Setup for Access Management for Apache Flink on Kubernetes¶

This section outlines the steps to set Apache Flink on Kubernetes Cluster with the Privacera Plugin. Please ensure that all prerequisites are completed before beginning the setup process.

Generate the Configuration Files¶

Self Managed

Perform following steps to configure Apache Flink connector:

SSH to the instance where Privacera Manager is installed.
Run the following command to navigate to the config/ directory.
Bash
1
cd ~/privacera/privacera-manager/config
Run the following command to copy the Apache Flink OLAC yml file from sample-vars, if it's not already present in custom-vars.
Bash
1
cp -n sample-vars/vars.flink.yml custom-vars/vars.flink.yml

Update the following properties in the vars.flink.yml file, refer below table for the values to be provided.

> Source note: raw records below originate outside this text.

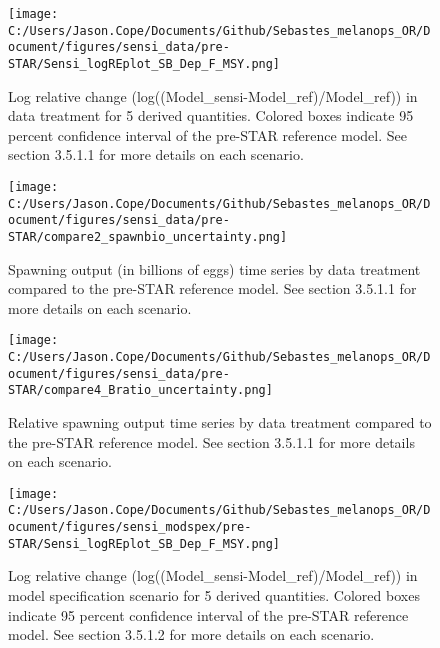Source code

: \documentclass[11pt,
  letterpaper,
]{article}
\begin{document}
\newpage

\begin{figure}
{\centering
\texttt{[image: C:/Users/Jason.Cope/Documents/Github/Sebastes\_melanops\_OR/Document/figures/sensi\_data/pre-STAR/Sensi\_logREplot\_SB\_Dep\_F\_MSY.png]}
}
\caption{Log relative change (log((Model\_sensi-Model\_ref)/Model\_ref)) in data treatment for 5 derived quantities. Colored boxes indicate 95 percent confidence interval of the pre-STAR reference model. See section 3.5.1.1 for more details on each scenario.\label{fig:sensi-data-RE_preSTAR}}
\end{figure}

\newpage

\begin{figure}
{\centering
\texttt{[image: C:/Users/Jason.Cope/Documents/Github/Sebastes\_melanops\_OR/Document/figures/sensi\_data/pre-STAR/compare2\_spawnbio\_uncertainty.png]}
}
\caption{Spawning output (in billions of eggs) time series by data treatment compared to the pre-STAR reference model. See section 3.5.1.1 for more details on each scenario.\label{fig:sensi-data-ssb_preSTAR}}
\end{figure}

\newpage

\begin{figure}
{\centering
\texttt{[image: C:/Users/Jason.Cope/Documents/Github/Sebastes\_melanops\_OR/Document/figures/sensi\_data/pre-STAR/compare4\_Bratio\_uncertainty.png]}
}
\caption{Relative spawning output time series by data treatment compared to the pre-STAR reference model. See section 3.5.1.1 for more details on each scenario.\label{fig:sensi-data-depl_preSTAR}}
\end{figure}

\newpage

\begin{figure}
{\centering
\texttt{[image: C:/Users/Jason.Cope/Documents/Github/Sebastes\_melanops\_OR/Document/figures/sensi\_modspex/pre-STAR/Sensi\_logREplot\_SB\_Dep\_F\_MSY.png]}
}
\caption{Log relative change (log((Model\_sensi-Model\_ref)/Model\_ref)) in model specification scenario for 5 derived quantities. Colored boxes indicate 95 percent confidence interval of the pre-STAR reference model. See section 3.5.1.2 for more details on each scenario.\label{fig:sensi-modspec-RE_preSTAR}}
\end{figure}
\end{document}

Property	Description	Sample Value
FLINK_HOME_DIR	Path where Apache Flink is installed in the Docker image of Apache Flink	`/opt/flink`
FLINK_S3_FS_PLUGIN_DIR	Path to the folder which has Apache Flink plugin for S3	`/opt/flink/plugins/s3-fs-hadoop`

Once the configuration has been done, execute the below command to complete the deployment.
Bash
1 2
cd ~/privacera/privacera-manager ./privacera-manager.sh post-install
- Once the deployment is successful, the setup script and configuration folder i.e flink_custom_conf.zip and privacera_flink_setup.sh are available in the ~/privacera/privacera-manager/output/flink location of the Privacera Manager host. This needs to be copied to the server where the Docker image of Apache Flink is built.

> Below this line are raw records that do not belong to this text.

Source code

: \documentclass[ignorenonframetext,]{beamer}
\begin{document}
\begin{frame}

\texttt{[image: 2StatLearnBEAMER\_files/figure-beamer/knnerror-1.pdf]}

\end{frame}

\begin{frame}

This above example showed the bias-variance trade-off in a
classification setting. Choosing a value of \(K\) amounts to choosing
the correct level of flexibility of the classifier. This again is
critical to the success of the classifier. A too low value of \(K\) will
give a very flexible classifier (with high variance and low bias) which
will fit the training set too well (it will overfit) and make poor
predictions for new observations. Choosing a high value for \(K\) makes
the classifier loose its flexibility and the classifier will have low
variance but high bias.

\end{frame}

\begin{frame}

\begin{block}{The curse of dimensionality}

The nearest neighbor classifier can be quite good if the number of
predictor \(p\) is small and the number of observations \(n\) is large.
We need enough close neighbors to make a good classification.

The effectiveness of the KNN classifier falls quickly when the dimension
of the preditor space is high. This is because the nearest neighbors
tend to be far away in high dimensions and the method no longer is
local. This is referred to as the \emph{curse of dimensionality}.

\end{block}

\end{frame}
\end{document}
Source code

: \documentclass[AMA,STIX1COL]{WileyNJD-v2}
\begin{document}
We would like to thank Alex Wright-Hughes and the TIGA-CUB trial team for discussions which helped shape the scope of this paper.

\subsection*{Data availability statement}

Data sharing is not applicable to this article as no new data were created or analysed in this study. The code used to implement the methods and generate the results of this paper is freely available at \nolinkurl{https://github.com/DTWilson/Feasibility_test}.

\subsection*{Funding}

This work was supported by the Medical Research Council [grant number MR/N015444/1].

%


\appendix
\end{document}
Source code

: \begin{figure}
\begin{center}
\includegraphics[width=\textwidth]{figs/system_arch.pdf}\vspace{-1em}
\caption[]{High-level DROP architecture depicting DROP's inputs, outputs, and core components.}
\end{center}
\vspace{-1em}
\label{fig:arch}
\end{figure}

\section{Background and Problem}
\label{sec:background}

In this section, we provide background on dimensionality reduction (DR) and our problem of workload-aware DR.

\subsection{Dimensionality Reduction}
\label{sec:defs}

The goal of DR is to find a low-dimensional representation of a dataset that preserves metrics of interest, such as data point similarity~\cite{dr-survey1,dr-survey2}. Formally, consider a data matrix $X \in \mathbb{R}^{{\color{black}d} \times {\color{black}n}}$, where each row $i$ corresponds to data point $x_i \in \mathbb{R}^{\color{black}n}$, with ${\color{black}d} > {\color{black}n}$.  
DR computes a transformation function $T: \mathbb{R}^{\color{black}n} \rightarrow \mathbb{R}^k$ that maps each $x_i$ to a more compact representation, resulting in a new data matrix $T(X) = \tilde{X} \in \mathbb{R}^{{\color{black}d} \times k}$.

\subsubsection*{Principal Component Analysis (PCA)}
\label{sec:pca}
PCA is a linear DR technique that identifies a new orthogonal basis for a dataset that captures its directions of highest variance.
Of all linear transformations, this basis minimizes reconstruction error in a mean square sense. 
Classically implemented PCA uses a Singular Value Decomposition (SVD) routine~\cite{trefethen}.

Create Apache Flink Docker Image Using Privacera OLAC in Session Mode¶

Create the Privacera setup folder on the machine where your Dockerfile for creating Apache Flink Docker exists

Bash
# Update the DOCKERFILE_FOLDER with the path where you have your Dockerfile for Apache Flink
DOCKERFILE_FOLDER=<PLEASE CHANGE>
mkdir -p ${DOCKERFILE_FOLDER}/privacera-flink-plugin
cd ${DOCKERFILE_FOLDER}/privacera-flink-plugin

The installation files can be found on the Privacera Manager host machine. Copy the installation files from Privacera Manager output folder to the machine where you will be building the Docker image for Apache Flink

Bash
cd ~/privacera/privacera-manager/output/flink
# Copy the files from this folder to the Dockerfile folder on the machine
# where you will be building the Docker image for Apache Flink.
# That would be ${DOCKERFILE_FOLDER}/privacera-flink-plugin

Update your Dockerfile to add the Privacera’s plugin for Apache Flink

Note

Please replace the APACHE_FLINK_VERSION with the version of Apache Flink you are using. Refer Supported Apache Flink Versions for the supported versions.

Dockerfile
FROM flink:<APACHE_FLINK_VERSION>

# Switch to root user to install dependencies and copy files
USER root

# Privacera's install script requires unzip. 
RUN apt-get update
RUN apt-get -y install unzip

# Create necessary directories
RUN mkdir -p /opt/privacera

# Copy the local files into the image
COPY privacera-flink-plugin/privacera_flink_setup.sh /opt/privacera/
COPY privacera-flink-plugin/flink_custom_conf.zip /opt/privacera/

# Run privacera flink setup
RUN cd /opt/privacera \
  && chmod +x privacera_flink_setup.sh \
  && ./privacera_flink_setup.sh

# Set file permissions for flink user
RUN chown flink:flink /opt/flink/conf/global-truststore.p12
RUN chown flink:flink /opt/flink/conf/privacera_flink.properties
RUN chown -R flink:flink /opt/flink/plugins/s3-fs-hadoop

# Switch back to flink user
USER flink

Build the Docker image. You can update the Docker image name and tag as per your naming convention
Bash
1
docker build -t privacera-flink:latest .
Push the docker image to your Docker registry. In AWS it could be to your AWS ECR.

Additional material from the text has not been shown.